だいぶ前からそばを食べ歩くようになり、そのうちにそばを打ちたくなった。そば打ちの手順は雑誌や本を読んで頭に入れている。水回し、のし、そば切りのコツは、そばを打ったことがない人に説明できるくらいに暗記している。2ヵ月前に郊外の大型ホームセンターに行ったときに、「そば打ちセット」が、そば粉つき、打ち方のDVDつきで売っているのをじっくり見ておいた。

そば打ちセットは、2万7千円である。椀は本物の漆塗りを揃えたいところだが、上級品は腕が上がってから手に入れるとして、この際てかてか光るABS樹脂製で妥協することにした。そばを包む紙は障子紙がいいそうなので、それも購入する。最近の障子紙は破ろうとしてもそうそう破れない強化障子紙が主流であるが、それではなくて舐めた指で突っつけば、穴が開くようなやわなタイプだ。
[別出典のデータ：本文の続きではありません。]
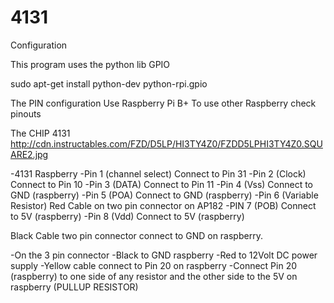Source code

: # 4131
Configuration

This program uses the python lib GPIO

sudo apt-get install python-dev python-rpi.gpio

The PIN configuration
Use Raspberry Pi B+
To use other Raspberry check pinouts

The CHIP 4131
http://cdn.instructables.com/FZD/D5LP/HI3TY4Z0/FZDD5LPHI3TY4Z0.SQUARE2.jpg

-4131						    		Raspberry
-Pin 1 (channel select)  Connect to 	Pin 31 
-Pin 2 (Clock)				    Connect to 	Pin 10
-Pin 3 (DATA)				    Connect to 	Pin 11
-Pin 4 (Vss)					    Connect to 	GND (raspberry)
-Pin 5 (POA)					    Connect to 	GND (raspberry)
-Pin 6 (Variable Resistor)	Red Cable on two pin connector on AP182
-PIN 7 (POB)					    Connect to  5V (raspberry)
-Pin 8 (Vdd)					    Connect to 	5V (raspberry)

Black Cable two pin connector connect to GND on raspberry.

-On the 3 pin connector
-Black to GND raspberry
-Red to 12Volt DC power supply
-Yellow cable connect to Pin 20 on raspberry
-Connect Pin 20 (raspberry) to one side of any resistor and the other side to the 5V on raspberry (PULLUP RESISTOR)
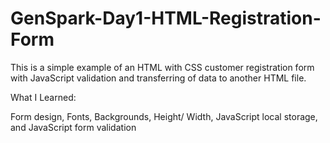 # GenSpark-Day1-HTML-Registration-Form

This is a simple example of an HTML with CSS customer registration form with JavaScript validation and transferring of data to another HTML file.

What I Learned:

Form design, 
Fonts,
Backgrounds,
Height/ Width, 
JavaScript local storage,
and JavaScript form validation
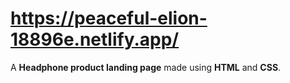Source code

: # https://peaceful-elion-18896e.netlify.app/
<p>A <b>Headphone product landing page</b> made using <b>HTML</b> and <b>CSS</b>.</p>

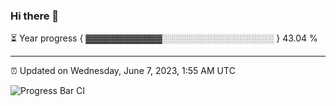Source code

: ### Hi there 👋

⏳ Year progress { ▓▓▓▓▓▓▓▓▓▓▓▓░░░░░░░░░░░░░░░░░░ } 43.04 %

---

⏰ Updated on Wednesday, June 7, 2023, 1:55 AM UTC

![Progress Bar CI](https://github.com/arthurbuhl/arthurbuhl/workflows/Progress%20Bar%20CI/badge.svg)
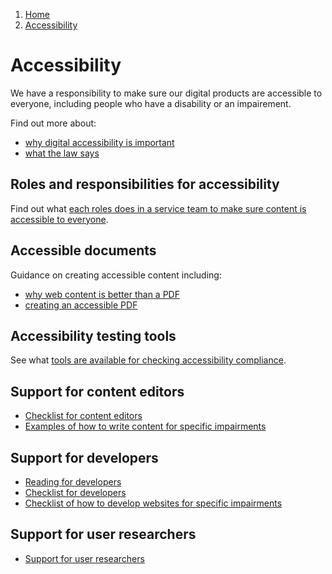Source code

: 1.  [Home](/docs/core/contents)
2.  [Accessibility](#)

# Accessibility
We have a responsibility to make sure our digital products are accessible to everyone, including people who have a disability or an impairement.

Find out more about:
*   [why digital accessibility is important](why-accessibility-is-important)
*   [what the law says](what-the-law-says)

## Roles and responsibilities for accessibility 

Find out what [each roles does in a service team to make sure content is accessible to everyone](roles-and-responsibilities-for-accessibility). 

## Accessible documents

Guidance on creating accessible content including:
*   [why web content is better than a PDF](web-or-pdf-content)
*   [creating an accessible PDF](creating-an-accessible-pdf)

## Accessibility testing tools

See what [tools are available for checking accessibility compliance](tools-for-checking-accessibility-compliance).

## Support for content editors

*   [Checklist for content editors](checklist-for-content-editors)
*   [Examples of how to write content for specific impairments](examples-of-how-to-write-content-for-specific-impairments)

## Support for developers

*   [Reading for developers](reading-for-developers)
*   [Checklist for developers](checklist-for-developers)
*   [Checklist of how to develop websites for specific impairments](examples-of-how-to-develop-websites-for-specific-impairments)

## Support for user researchers

*   [Support for user researchers](support-for-user-researchers)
そばを盛る一人前用のざるを5枚購入したし、タコ唐草模様のそば猪口は前から食器棚にある。水は前もって名水で名高い湧き水を汲んで備蓄してある。返しは2週前に作って寝かせているし、本わさびと辛味大根を売っているスーパーも調査済みだ。出汁用に、とびっきりの羅臼昆布も、まあまあの花カツオを揃えた。そば粉は通販で信州の老舗の製粉所から購入した。

さて、そば粉十割でいくか二八にするかだが、これが思案のしどころだった。そばを打つなら十割が本懐だが、難しいらしい。しかし二八じゃ、いかにも軟弱な気がする。悩んだ末に潔く十割でいくことにした。「そばを打つのに十割も二八もそう変わりませんよ」と、知り合いのそば職人が言ったからだ。
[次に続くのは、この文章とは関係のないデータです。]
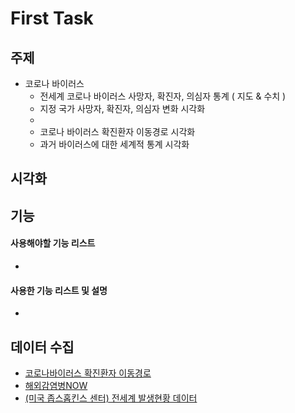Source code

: # First Task


## 주제
  - 코로나 바이러스
    - 전세계 코로나 바이러스 사망자, 확진자, 의심자 통계 ( 지도 & 수치 )
    - 지정 국가 사망자, 확진자, 의심자 변화 시각화
    - 
    - 코로나 바이러스 확진환자 이동경로 시각화
    - 과거 바이러스에 대한 세계적 통계 시각화
  
## 시각화

## 기능

#### 사용해야할 기능 리스트
  - 
#### 사용한 기능 리스트 및 설명
  - 

## 데이터 수집
  - [코로나바이러스 확진환자 이동경로](http://ncov.mohw.go.kr/bdBoardList.do?brdId=1&brdGubun=12&dataGubun=&ncvContSeq=&contSeq=&board_id=&gubun=)
  - [해외감염병NOW](http://www.xn--now-po7lf48dlsm0ya109f.kr/infect/occurrence_list.do)
  - [(미국 좁스홉킨스 센터) 전세계 발생현황 데이터](https://gisanddata.maps.arcgis.com/apps/opsdashboard/index.html#/bda7594740fd40299423467b48e9ecf6)
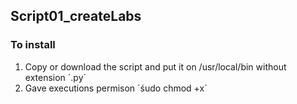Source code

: ## Script01_createLabs
### To install
1. Copy or download the script and put it on /usr/local/bin without extension ´.py´
2. Gave executions permison ´śudo chmod +x´
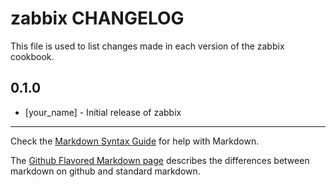 zabbix CHANGELOG
================

This file is used to list changes made in each version of the zabbix cookbook.

0.1.0
-----
- [your_name] - Initial release of zabbix

- - -
Check the [Markdown Syntax Guide](http://daringfireball.net/projects/markdown/syntax) for help with Markdown.

The [Github Flavored Markdown page](http://github.github.com/github-flavored-markdown/) describes the differences between markdown on github and standard markdown.

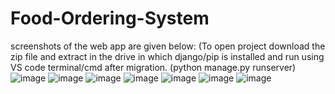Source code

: # Food-Ordering-System
screenshots of the web app are given below:
(To open project download the zip file and extract in the drive in which django/pip is installed and run using VS code terminal/cmd after migration.
(python manage.py runserver)
![image](https://user-images.githubusercontent.com/65162819/119260609-3247a280-bbf1-11eb-8760-89ff97bd14df.png)
![image](https://user-images.githubusercontent.com/65162819/119260616-3a9fdd80-bbf1-11eb-90dd-ede8a419ed88.png)
![image](https://user-images.githubusercontent.com/65162819/119260629-54412500-bbf1-11eb-8d57-2a1a6ace68e0.png)
![image](https://user-images.githubusercontent.com/65162819/119260636-5acf9c80-bbf1-11eb-88b0-1c48c6bd020e.png)
![image](https://user-images.githubusercontent.com/65162819/119260651-6b801280-bbf1-11eb-804c-7bf3a64d7b69.png)
![image](https://user-images.githubusercontent.com/65162819/119260659-733fb700-bbf1-11eb-985e-c7a81a3abd66.png)
![image](https://user-images.githubusercontent.com/65162819/119260675-7b97f200-bbf1-11eb-9e0a-ae586fa4185b.png)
そば粉をコップに入れそこに水を入れても、そば粉は水に溶けない。つまり手を加えないとそば粉には水が染み込まないのだ。水回しとはそば粉に水を均等にいきわたらせ、そばの塊を作ることである。天候や気温で水の量を変えるというようなことが言われていて、そば打ちをするまでは大げさと思っていたが、これは本当である。数CCで水っぽくもなるし、乾き気味にもなる。だからそば粉と水の量は計量器で厳密に計っておく。
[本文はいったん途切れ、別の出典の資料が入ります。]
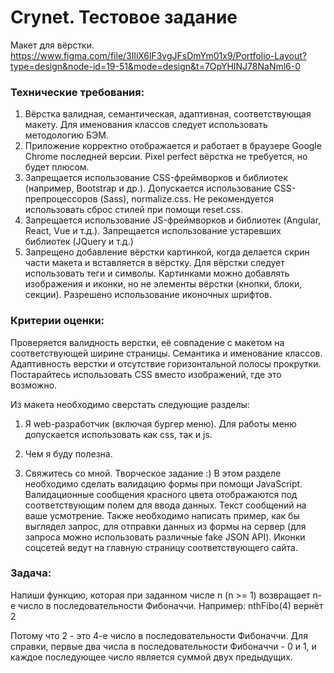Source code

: # Crynet. Тестовое задание        
Макет для вёрстки.
https://www.figma.com/file/3IliX6lF3vgJFsDmYm01x9/Portfolio-Layout?type=design&node-id=19-51&mode=design&t=7OpYHINJ78NaNml6-0

### Технические требования:

1. Вёрстка валидная, семантическая, адаптивная, соответствующая макету. Для именования классов следует использовать методологию БЭМ.
2. Приложение корректно отображается и работает в браузере Google Chrome последней версии. Pixel perfect вёрстка не требуется, но будет плюсом.
3. Запрещается использование CSS-фреймворков и библиотек (например, Bootstrap и др.). Допускается использование CSS-препроцессоров (Sass), normalize.css. Не рекомендуется использовать сброс стилей при помощи reset.css.
4. Запрещается использование JS-фреймворков и библиотек (Angular, React, Vue и т.д.). Запрещается использование устаревших библиотек (JQuery и т.д.)
5. Запрещено добавление вёрстки картинкой, когда делается скрин части макета и вставляется в вёрстку. Для вёрстки следует использовать теги и символы. Картинками можно добавлять изображения и иконки, но не элементы вёрстки (кнопки, блоки, секции). Разрешено использование иконочных шрифтов.

### Критерии оценки:

Проверяется валидность верстки, её совпадение с макетом на соответствующей ширине страницы. Семантика и именование классов. Адаптивность верстки и отсутствие горизонтальной полосы прокрутки. Постарайтесь использовать CSS вместо изображений, где это возможно.

Из макета необходимо сверстать следующие разделы:

1. Я web-разработчик (включая бургер меню).
Для работы меню допускается использовать как css, так и js.

2. Чем я буду полезна.

3. Свяжитесь со мной. Творческое задание :)
В этом разделе необходимо сделать валидацию формы при помощи JavaScript. Валидационные сообщения красного цвета отображаются под соответствующим полем для ввода данных. Текст сообщений на ваше усмотрение. Также необходимо написать пример, как бы выглядел запрос, для отправки данных из формы на сервер (для запроса можно использовать различные fake JSON API). Иконки соцсетей ведут на главную страницу соответствующего сайта.

### Задача:
Напиши функцию, которая при заданном числе n (n >= 1) возвращает n-е число в последовательности Фибоначчи.
Например:
 nthFibo(4) вернёт 2

Потому что 2 - это 4-е число в последовательности Фибоначчи.
Для справки, первые два числа в последовательности Фибоначчи - 0 и 1, и каждое последующее число является суммой двух предыдущих.

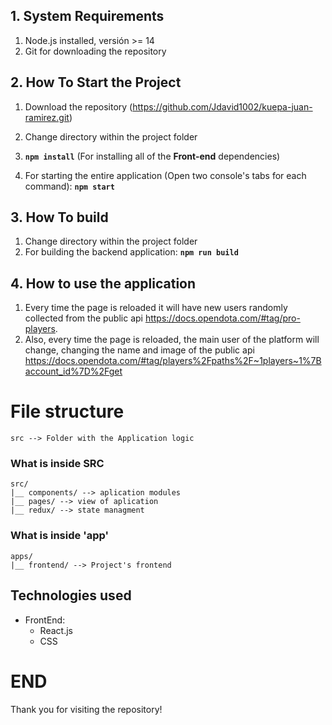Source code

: ## 1. System Requirements

1. Node.js installed, versión >= 14
2. Git for downloading the repository

## 2. How To Start the Project

1.  Download the repository (https://github.com/Jdavid1002/kuepa-juan-ramirez.git)
2.  Change directory within the project folder
3.  **`npm install`** (For installing all of the **Front-end** dependencies)

4.  For starting the entire application (Open two console's tabs for each command):
    **`npm start`**

## 3. How To build

1. Change directory within the project folder
2. For building the backend application:
   **`npm run build`**

## 4. How to use the application

1. Every time the page is reloaded it will have new users randomly collected from the public api https://docs.opendota.com/#tag/pro-players.
2. Also, every time the page is reloaded, the main user of the platform will change, changing the name and image of the public api https://docs.opendota.com/#tag/players%2Fpaths%2F~1players~1%7Baccount_id%7D%2Fget

# File structure

    src --> Folder with the Application logic

### What is inside SRC

    src/
    |__ components/ --> aplication modules
    |__ pages/ --> view of aplication
    |__ redux/ --> state managment

### What is inside 'app'

    apps/
    |__ frontend/ --> Project's frontend

## Technologies used

- FrontEnd:
  - React.js
  - CSS


# END

Thank you for visiting the repository!

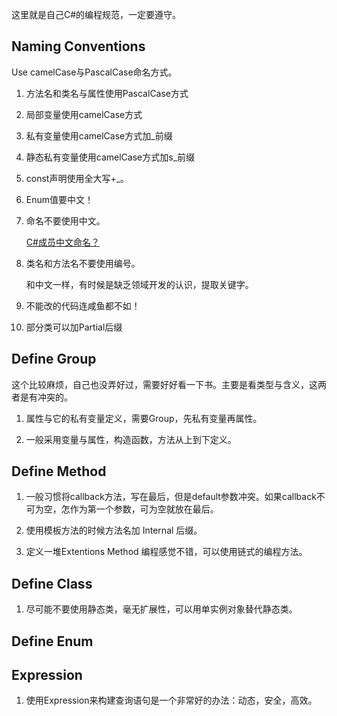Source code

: ﻿这里就是自己C#的编程规范，一定要遵守。

## Naming Conventions

Use camelCase与PascalCase命名方式。

1. 方法名和类名与属性使用PascalCase方式

1. 局部变量使用camelCase方式

1. 私有变量使用camelCase方式加_前缀

1. 静态私有变量使用camelCase方式加s_前缀

1. const声明使用全大写+_。

1. Enum值要中文！

1. 命名不要使用中文。

	[C#成员中文命名？](http://www.zhihu.com/question/29426006)

1. 类名和方法名不要使用编号。

	和中文一样，有时候是缺乏领域开发的认识，提取关键字。

1. 不能改的代码连咸鱼都不如！

1. 部分类可以加Partial后缀



## Define Group

这个比较麻烦，自己也没弄好过，需要好好看一下书。主要是看类型与含义，这两者是有冲突的。

1. 属性与它的私有变量定义，需要Group，先私有变量再属性。

1. 一般采用变量与属性，构造函数，方法从上到下定义。

## Define Method

1. 一般习惯将callback方法，写在最后，但是default参数冲突。如果callback不可为空，怎作为第一个参数，可为空就放在最后。 

1. 使用模板方法的时候方法名加 Internal 后缀。

1. 定义一堆Extentions Method 编程感觉不错，可以使用链式的编程方法。


## Define Class

1. 尽可能不要使用静态类，毫无扩展性，可以用单实例对象替代静态类。


## Define Enum


## Expression

1. 使用Expression来构建查询语句是一个非常好的办法：动态，安全，高效。

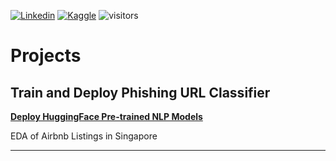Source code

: [![Linkedin](https://img.shields.io/badge/-|%20sihcheeguan-blue?style=flat&logo=Linkedin&logoColor=white)](https://www.linkedin.com/in/sihcheeguan/)
[![Kaggle](https://img.shields.io/badge/-|%20ninjakira-20BEFF?style=flat&logo=kaggle&logoColor=white)](https://www.kaggle.com/ninjakira)
![visitors](https://visitor-badge.glitch.me/badge?page_id=ninjakira.github.io)


# Projects

## Train and Deploy Phishing URL Classifier


[**Deploy HuggingFace Pre-trained NLP Models**](https://app-translate-en-de-fr.herokuapp.com/)


EDA of Airbnb Listings in Singapore


<!--
## [Project 1]()

## [Project 2]()
-->

---
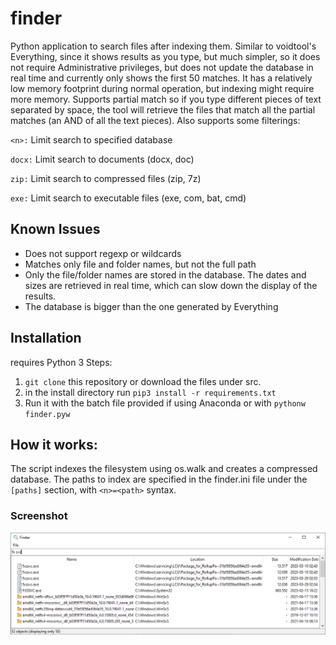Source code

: # finder

Python application to search files after indexing them. Similar to voidtool's Everything, since it shows results as you type, but much simpler, so it does not require Administrative privileges, but does not update the database in real time and currently only shows the first 50 matches. It has a relatively low memory footprint during normal operation, but indexing might require more memory. Supports partial match so if you type different pieces of text separated by space, the tool will retrieve the files that match all the partial matches (an AND of all the text pieces). Also supports some filterings:

`<n>:` Limit search to specified database

`docx:` Limit search to documents (docx, doc)

`zip:` Limit search to compressed files (zip, 7z)

`exe:` Limit search to executable files (exe, com, bat, cmd)


## Known Issues
- Does not support regexp or wildcards
- Matches only file and folder names, but not the full path
- Only the file/folder names are stored in the database. The dates and sizes are retrieved in real time, which can slow down the display of the results.
- The database is bigger than the one generated by Everything

## Installation
requires Python 3 
Steps:
1. `git clone` this repository or download the files under src.
2. in the install directory run `pip3 install -r requirements.txt`
3. Run it with the batch file provided if using Anaconda or with `pythonw finder.pyw` 

## How it works:

The script indexes the filesystem using os.walk and creates a compressed database.
The paths to index are specified in the finder.ini file under the `[paths]` section, with `<n>=<path>` syntax.



### Screenshot
<img src="/img/finder.png" alt="Finder screenshot" width="600"/>



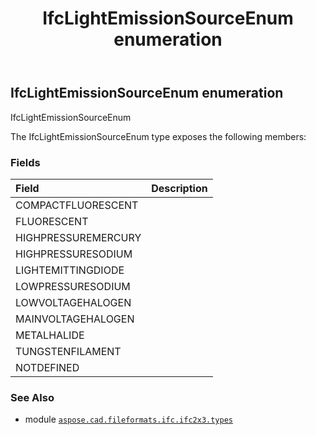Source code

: ﻿---
title: IfcLightEmissionSourceEnum enumeration
second_title: Aspose.CAD for Python via .NET API References
description: 
type: docs
weight: 2480
url: /python-net/aspose.cad.fileformats.ifc.ifc2x3.types/ifclightemissionsourceenum/
is_root: false
---

## IfcLightEmissionSourceEnum enumeration

IfcLightEmissionSourceEnum



The IfcLightEmissionSourceEnum type exposes the following members:

### Fields
| Field | Description |
| :- | :- |
| COMPACTFLUORESCENT |  |
| FLUORESCENT |  |
| HIGHPRESSUREMERCURY |  |
| HIGHPRESSURESODIUM |  |
| LIGHTEMITTINGDIODE |  |
| LOWPRESSURESODIUM |  |
| LOWVOLTAGEHALOGEN |  |
| MAINVOLTAGEHALOGEN |  |
| METALHALIDE |  |
| TUNGSTENFILAMENT |  |
| NOTDEFINED |  |



### See Also
* module [`aspose.cad.fileformats.ifc.ifc2x3.types`](..)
次は、そばの塊を麺棒で薄く延ばすのしの工程に入る。そばを細くするなら薄く延ばさなくてはならないが、妥協して中太にするなら多少厚くてもいいわけだ。そりゃあ、無論ぎりぎりの薄さに挑戦する。これがどういうわけかあっさり上手くいった。そして、そば切りは細心の注意で幅を極細にそろえる。家族の反応は「まあまあ食べられる」だった。

家族の評判が多少良かったのは初めのうちだけで、そのうちに、またそばなのか、うどん打ったら、スパゲティがいい、などと勝手なことを言うようになった。そして、台所が粉だらけになるとか道具が邪魔だとか、逆風が吹くようになった。そうした評判の悪さもあって、というより、もともと熱しやすく冷めやすい質なので、半年くらいでぱたりとそばを打たなくなった。

先日、久しぶりにそば打ちの道具を手にしたら、長さ60センチ直径3センチほどの麺棒がわずかに弯曲していた。これじゃあそばを打てないな。